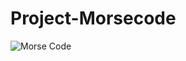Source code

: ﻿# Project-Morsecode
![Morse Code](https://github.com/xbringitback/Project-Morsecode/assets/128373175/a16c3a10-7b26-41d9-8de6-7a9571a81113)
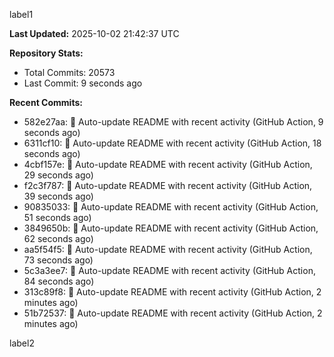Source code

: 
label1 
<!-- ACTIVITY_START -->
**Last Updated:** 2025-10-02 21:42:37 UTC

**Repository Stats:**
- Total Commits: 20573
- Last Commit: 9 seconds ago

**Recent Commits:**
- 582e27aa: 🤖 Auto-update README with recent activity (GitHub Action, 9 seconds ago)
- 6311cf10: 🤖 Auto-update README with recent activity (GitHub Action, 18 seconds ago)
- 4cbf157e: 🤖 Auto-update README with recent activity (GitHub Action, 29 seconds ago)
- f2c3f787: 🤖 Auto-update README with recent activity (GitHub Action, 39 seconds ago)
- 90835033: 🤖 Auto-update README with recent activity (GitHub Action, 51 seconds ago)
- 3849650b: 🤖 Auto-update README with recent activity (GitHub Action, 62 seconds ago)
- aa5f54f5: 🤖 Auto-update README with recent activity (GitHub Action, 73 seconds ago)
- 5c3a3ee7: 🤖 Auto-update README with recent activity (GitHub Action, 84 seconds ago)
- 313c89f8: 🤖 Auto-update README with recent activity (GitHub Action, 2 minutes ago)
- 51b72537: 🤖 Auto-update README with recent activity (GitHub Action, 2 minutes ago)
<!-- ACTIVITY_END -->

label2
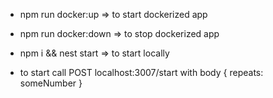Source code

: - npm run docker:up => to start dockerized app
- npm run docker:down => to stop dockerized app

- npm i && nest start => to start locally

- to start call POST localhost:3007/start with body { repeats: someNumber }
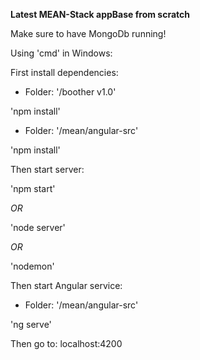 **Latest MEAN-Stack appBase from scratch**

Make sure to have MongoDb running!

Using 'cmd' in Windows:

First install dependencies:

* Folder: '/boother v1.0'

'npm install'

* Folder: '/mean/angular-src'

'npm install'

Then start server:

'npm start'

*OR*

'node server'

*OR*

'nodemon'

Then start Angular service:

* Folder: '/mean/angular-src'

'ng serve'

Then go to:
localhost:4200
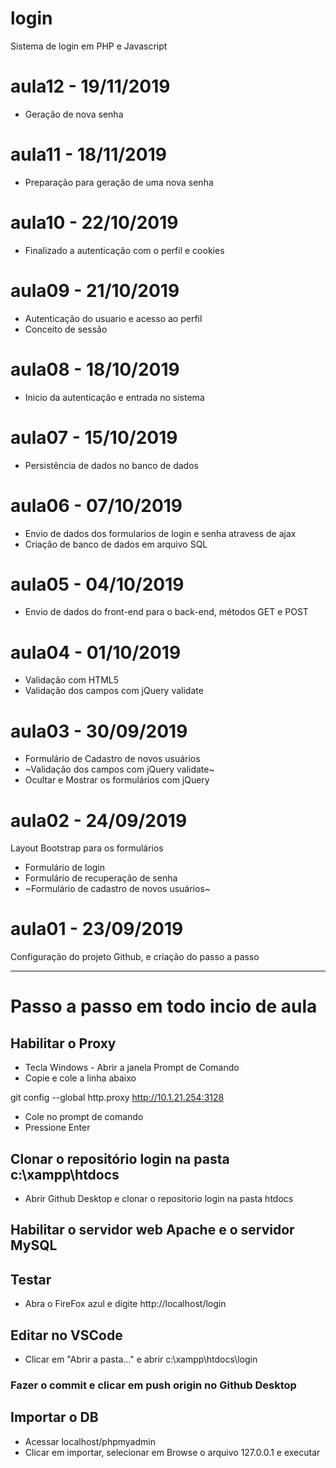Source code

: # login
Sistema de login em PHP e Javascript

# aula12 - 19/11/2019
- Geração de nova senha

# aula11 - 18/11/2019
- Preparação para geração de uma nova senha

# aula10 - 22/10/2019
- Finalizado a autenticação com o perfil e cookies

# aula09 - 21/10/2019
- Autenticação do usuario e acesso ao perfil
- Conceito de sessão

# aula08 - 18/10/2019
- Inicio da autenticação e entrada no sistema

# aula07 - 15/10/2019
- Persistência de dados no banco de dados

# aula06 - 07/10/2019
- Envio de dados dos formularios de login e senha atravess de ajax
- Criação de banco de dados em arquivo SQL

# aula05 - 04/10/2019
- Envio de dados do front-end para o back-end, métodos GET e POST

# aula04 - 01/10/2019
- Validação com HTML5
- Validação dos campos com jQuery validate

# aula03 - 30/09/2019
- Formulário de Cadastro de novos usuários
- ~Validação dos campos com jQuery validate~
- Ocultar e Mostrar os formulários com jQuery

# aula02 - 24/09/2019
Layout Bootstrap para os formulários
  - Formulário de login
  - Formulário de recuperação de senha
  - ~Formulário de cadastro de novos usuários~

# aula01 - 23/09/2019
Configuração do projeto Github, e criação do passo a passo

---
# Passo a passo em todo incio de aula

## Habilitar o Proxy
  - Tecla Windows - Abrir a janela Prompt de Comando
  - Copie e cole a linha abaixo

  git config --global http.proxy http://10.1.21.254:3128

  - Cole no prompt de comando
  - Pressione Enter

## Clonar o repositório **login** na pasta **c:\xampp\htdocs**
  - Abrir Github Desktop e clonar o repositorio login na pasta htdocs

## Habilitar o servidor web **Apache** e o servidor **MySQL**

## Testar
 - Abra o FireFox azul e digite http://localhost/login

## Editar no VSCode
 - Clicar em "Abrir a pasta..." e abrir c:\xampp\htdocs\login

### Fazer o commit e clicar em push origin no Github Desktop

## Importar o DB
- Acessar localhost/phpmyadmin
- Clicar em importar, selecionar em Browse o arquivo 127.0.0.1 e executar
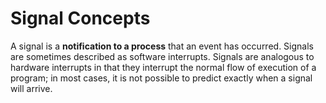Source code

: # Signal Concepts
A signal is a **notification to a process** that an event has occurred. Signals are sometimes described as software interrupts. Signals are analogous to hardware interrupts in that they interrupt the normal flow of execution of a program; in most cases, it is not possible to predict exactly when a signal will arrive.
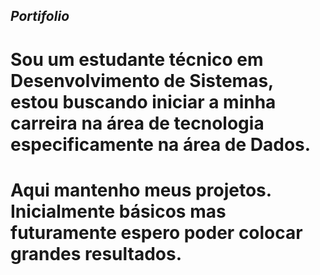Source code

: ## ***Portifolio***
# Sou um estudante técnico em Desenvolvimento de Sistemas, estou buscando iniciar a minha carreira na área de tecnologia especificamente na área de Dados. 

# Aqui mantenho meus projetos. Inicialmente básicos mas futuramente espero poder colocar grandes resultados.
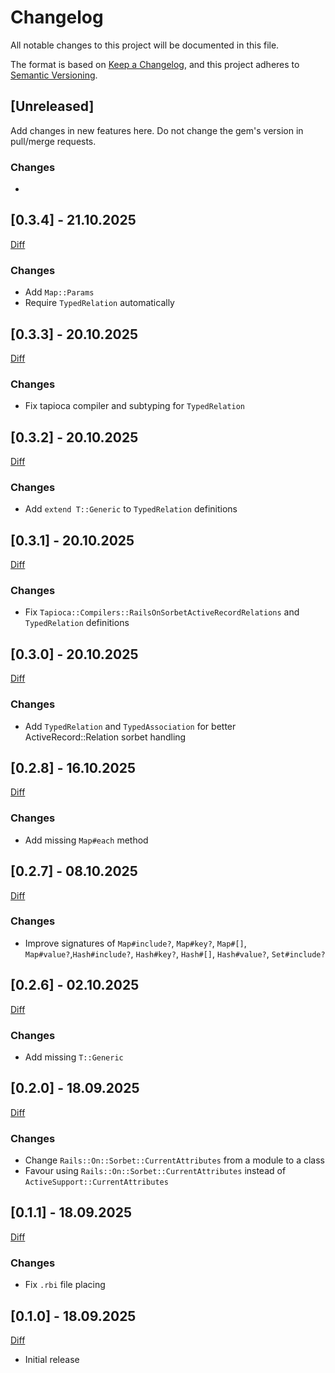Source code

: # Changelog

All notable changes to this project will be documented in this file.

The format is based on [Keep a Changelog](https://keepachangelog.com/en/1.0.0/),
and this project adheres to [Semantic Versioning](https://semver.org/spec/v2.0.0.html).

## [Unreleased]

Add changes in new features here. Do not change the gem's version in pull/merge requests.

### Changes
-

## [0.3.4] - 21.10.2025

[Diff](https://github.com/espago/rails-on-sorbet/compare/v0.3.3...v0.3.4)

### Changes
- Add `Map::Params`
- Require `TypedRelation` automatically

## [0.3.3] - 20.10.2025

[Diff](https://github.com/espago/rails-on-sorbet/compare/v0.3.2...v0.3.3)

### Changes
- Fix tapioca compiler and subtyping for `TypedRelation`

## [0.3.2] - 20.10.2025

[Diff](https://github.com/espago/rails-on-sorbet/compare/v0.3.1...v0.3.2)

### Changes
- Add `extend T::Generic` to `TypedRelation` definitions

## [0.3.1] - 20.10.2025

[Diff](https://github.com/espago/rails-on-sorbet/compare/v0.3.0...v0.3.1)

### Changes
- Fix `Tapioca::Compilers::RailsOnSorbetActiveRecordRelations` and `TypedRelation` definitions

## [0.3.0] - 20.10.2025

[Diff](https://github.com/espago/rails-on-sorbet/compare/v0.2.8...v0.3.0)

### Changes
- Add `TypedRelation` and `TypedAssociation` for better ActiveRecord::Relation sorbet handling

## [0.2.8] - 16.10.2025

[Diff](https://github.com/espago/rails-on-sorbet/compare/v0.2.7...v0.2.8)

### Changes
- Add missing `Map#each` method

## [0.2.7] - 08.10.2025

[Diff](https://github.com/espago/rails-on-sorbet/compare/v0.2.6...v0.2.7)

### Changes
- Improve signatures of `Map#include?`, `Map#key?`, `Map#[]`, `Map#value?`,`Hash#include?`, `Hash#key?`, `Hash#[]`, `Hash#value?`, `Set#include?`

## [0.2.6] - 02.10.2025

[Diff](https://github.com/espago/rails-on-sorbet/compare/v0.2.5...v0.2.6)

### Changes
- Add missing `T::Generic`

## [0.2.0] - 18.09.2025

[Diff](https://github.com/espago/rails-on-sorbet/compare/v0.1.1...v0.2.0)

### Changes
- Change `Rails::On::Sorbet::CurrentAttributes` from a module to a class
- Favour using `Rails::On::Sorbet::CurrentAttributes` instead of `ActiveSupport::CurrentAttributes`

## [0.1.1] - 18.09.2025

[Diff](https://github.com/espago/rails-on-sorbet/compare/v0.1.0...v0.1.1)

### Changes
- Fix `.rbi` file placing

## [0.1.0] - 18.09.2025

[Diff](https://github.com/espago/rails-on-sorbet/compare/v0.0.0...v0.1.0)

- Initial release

* GOAL OF THE EXERCISE: Using the data above, which lines fall from the one with "## Habilitar o Proxy" through the one with "# Signal Concepts"? Repeat them exactly, ends included, minus any pictures.

* SOLUTION FOR THIS PROBLEM:
## Habilitar o Proxy
  - Tecla Windows - Abrir a janela Prompt de Comando
  - Copie e cole a linha abaixo

  git config --global http.proxy http://10.1.21.254:3128

  - Cole no prompt de comando
  - Pressione Enter

## Clonar o repositório **login** na pasta **c:\xampp\htdocs**
  - Abrir Github Desktop e clonar o repositorio login na pasta htdocs

## Habilitar o servidor web **Apache** e o servidor **MySQL**

## Testar
 - Abra o FireFox azul e digite http://localhost/login

## Editar no VSCode
 - Clicar em "Abrir a pasta..." e abrir c:\xampp\htdocs\login

### Fazer o commit e clicar em push origin no Github Desktop

## Importar o DB
- Acessar localhost/phpmyadmin
- Clicar em importar, selecionar em Browse o arquivo 127.0.0.1 e executar
Source code

: # Signal Concepts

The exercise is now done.